I will ask you: Can alleged crooks implicated in unprecedented acts of official corruption turn into instant state witnesses without expressing some form of remorse, without turning in the taxpayer money they stole, without publicly acknowledging their sickening malevolence? This is exactly what Marcoleta wanted for the Discayas. Maybe his bid for the couple can pass muster in a banana republic. But we still have a flawed republic vainly trying to “keep the republic.” Nations subscribing to the rules-based order are governed by rules of decency, morality, fairness and justice, which the “brilliant lawyer” Marcoleta apparently missed in his rush to get state witnesses status sans restitution for the Discayas.
Marcoleta applied the same legal modus operandi recently to something weightier: international law and questions of territory. During a floor debate with Sen. Francis Pangilinan a few days ago, Marcoleta questioned the existence of the West Philippine Sea (WPS), which is roughly all the waters, islands and shoals covered by our 200-nautical-mile exclusive economic zone (EEZ) on the country’s western side. An arbitral ruling in 2016 rightly said this territory belonged to the Philippines, the same ruling that denied China’s claim to it, one based on a fictional “nine-dash line.”

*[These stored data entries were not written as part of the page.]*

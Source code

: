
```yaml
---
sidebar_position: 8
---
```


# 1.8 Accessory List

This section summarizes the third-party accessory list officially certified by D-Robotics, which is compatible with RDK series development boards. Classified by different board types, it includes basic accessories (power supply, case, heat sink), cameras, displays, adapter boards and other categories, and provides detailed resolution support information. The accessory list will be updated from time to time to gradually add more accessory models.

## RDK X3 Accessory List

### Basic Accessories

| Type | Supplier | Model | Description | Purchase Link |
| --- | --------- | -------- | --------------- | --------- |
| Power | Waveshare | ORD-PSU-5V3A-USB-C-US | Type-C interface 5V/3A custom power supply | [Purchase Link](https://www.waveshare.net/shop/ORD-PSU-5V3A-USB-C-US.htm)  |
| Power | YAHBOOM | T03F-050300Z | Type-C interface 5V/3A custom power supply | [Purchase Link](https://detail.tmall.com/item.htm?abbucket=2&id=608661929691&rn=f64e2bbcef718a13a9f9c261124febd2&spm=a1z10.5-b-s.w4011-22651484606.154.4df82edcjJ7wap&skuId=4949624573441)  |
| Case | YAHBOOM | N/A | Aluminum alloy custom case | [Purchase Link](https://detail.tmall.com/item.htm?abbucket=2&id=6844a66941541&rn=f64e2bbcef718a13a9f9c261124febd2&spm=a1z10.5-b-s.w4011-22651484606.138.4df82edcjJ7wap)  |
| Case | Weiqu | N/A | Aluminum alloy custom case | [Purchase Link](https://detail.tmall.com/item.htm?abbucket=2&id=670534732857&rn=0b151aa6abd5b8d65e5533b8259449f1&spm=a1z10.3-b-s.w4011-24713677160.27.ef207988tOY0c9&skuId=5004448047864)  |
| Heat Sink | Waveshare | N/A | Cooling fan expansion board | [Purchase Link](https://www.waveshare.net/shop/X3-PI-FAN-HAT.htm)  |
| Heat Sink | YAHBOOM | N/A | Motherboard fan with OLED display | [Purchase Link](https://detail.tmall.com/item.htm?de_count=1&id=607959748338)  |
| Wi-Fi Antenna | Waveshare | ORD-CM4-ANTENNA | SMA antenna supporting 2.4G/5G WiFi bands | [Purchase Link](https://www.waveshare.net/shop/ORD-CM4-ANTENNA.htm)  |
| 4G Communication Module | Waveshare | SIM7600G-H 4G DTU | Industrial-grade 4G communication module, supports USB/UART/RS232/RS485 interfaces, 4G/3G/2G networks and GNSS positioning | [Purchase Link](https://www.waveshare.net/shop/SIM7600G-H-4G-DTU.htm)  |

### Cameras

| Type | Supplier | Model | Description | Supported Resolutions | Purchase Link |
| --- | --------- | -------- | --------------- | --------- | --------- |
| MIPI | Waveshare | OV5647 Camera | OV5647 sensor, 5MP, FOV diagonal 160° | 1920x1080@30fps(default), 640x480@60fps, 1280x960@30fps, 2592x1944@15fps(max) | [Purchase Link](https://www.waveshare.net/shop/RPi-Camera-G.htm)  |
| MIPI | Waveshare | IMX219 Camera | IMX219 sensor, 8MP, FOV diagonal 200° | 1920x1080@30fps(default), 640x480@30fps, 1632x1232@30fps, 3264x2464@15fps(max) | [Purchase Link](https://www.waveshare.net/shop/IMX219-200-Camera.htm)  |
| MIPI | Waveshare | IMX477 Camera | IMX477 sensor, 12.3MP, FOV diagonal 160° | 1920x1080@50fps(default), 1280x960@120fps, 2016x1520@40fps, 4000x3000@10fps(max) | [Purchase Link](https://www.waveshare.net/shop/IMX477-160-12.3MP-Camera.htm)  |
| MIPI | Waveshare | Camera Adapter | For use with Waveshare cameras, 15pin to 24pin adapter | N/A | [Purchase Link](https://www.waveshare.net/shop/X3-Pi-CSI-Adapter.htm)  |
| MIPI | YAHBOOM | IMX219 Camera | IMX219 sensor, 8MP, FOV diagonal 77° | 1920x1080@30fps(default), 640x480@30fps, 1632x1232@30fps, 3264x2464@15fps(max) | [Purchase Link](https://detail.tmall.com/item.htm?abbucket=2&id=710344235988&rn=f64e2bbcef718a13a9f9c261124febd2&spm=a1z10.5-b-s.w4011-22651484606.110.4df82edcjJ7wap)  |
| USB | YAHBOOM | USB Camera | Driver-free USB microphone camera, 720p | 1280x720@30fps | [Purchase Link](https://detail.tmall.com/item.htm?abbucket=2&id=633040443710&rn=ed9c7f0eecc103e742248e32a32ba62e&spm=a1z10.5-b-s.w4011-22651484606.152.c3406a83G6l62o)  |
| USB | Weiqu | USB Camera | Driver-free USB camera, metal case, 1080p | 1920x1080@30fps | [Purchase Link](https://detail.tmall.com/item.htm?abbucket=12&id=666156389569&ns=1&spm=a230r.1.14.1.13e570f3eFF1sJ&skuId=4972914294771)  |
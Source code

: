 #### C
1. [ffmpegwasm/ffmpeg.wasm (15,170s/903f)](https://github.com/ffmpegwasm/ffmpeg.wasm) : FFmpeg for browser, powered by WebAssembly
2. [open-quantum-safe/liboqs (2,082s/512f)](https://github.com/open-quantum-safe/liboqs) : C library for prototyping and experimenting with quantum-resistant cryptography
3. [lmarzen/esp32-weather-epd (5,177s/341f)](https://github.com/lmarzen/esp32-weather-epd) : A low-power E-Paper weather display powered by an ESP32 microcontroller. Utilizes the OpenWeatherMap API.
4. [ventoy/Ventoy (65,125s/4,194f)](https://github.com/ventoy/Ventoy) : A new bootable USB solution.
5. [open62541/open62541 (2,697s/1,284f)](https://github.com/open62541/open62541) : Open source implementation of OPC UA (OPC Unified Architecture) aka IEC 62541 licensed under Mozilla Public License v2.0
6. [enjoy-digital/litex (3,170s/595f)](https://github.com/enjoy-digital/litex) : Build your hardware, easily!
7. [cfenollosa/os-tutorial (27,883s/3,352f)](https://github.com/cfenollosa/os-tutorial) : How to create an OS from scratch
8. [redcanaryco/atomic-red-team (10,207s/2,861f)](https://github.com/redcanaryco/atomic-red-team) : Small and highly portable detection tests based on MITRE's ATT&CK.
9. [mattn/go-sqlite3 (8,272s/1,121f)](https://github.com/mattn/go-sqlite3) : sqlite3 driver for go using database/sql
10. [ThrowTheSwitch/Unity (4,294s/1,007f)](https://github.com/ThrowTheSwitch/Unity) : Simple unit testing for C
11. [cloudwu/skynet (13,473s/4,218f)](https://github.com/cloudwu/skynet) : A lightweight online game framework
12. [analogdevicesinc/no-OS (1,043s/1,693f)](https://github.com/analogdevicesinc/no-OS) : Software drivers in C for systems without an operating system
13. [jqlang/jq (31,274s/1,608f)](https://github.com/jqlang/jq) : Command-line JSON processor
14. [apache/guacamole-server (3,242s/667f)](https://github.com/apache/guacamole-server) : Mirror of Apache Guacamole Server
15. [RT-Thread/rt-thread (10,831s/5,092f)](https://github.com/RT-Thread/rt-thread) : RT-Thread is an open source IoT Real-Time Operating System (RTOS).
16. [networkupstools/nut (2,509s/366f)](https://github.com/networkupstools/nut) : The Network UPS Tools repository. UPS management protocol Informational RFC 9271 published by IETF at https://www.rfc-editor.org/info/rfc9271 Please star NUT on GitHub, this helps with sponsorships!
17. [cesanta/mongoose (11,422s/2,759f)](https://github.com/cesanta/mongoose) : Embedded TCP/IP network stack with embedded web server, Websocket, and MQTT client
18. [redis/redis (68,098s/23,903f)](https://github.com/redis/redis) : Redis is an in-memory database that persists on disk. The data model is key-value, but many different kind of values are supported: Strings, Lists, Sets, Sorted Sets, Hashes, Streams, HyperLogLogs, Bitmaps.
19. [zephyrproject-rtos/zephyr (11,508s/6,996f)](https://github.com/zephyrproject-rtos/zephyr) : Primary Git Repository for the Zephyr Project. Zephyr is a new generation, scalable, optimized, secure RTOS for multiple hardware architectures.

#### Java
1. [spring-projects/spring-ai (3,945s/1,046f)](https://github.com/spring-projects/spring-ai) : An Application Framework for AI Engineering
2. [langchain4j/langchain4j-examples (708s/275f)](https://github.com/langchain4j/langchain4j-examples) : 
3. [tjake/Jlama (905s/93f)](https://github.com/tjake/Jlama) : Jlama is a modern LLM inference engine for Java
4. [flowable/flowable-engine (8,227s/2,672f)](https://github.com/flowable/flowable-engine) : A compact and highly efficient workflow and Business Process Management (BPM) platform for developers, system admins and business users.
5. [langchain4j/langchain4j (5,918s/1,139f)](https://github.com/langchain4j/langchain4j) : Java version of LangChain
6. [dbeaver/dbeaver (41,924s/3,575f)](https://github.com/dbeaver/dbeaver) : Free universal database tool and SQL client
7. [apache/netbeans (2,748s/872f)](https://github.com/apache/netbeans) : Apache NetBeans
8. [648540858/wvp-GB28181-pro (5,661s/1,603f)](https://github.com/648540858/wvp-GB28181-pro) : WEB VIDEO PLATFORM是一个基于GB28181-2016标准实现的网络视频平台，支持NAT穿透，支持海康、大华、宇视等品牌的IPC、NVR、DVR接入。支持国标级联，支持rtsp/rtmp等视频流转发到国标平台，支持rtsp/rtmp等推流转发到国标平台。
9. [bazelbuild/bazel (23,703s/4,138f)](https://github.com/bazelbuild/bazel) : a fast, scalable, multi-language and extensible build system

The “missing part” in Marcoleta’s argument this time rested on the supposed “nonexistent coordinates” of the area, which is codified in our laws as the WPS.
As in all cases of manufactured incredulity, the sum of Marcoleta’s doubts about the WPS’ existence came crumbling down in real time. Retired Supreme Court associate justice Antonio Carpio, a legal scholar on territorial issues, and on many complex areas of the law, as well — calling Carpio “brilliant” is probably an understatement — said “there is no need to announce the coordinates of the country’s exclusive economic zone, as international law provides for EEZ limits.”
“A coastal state (the Philippines, in the case of the WPS) has the inherent right to its continental shelf without need of any formal announcement, proclamation or occupation. There is, therefore, no need to proclaim the coordinates of the outer limits of the coastal state’s EEZ,” Carpio added.
The inherent-right principle was upheld in the rulings on the 1969 North Continental Shelf cases, based on Articles 76 and 77 of the United Nations Convention on the Law of the Sea (Unclos), the former associate justice said. What needs publication, he added, are the coordinates of the archipelagic baseline per Articles 47 and 48 of the Unclos. The Philippines has officially complied with that under Republic Act 9522.
Carpio reminded Marcoleta of an established principle in international law: the land dominates the sea. And that “the rights of a coastal state over its continental shelf exist ipso facto and ab initio by the virtue of its sovereignty over the land.”
Lofty concepts such as the inherent rights of coastal states over their continental shelves will hardly move Marcoleta. His manufactured incredulity will not lead him to acknowledge that the WPS is for real and China’s nine-dash line is fiction.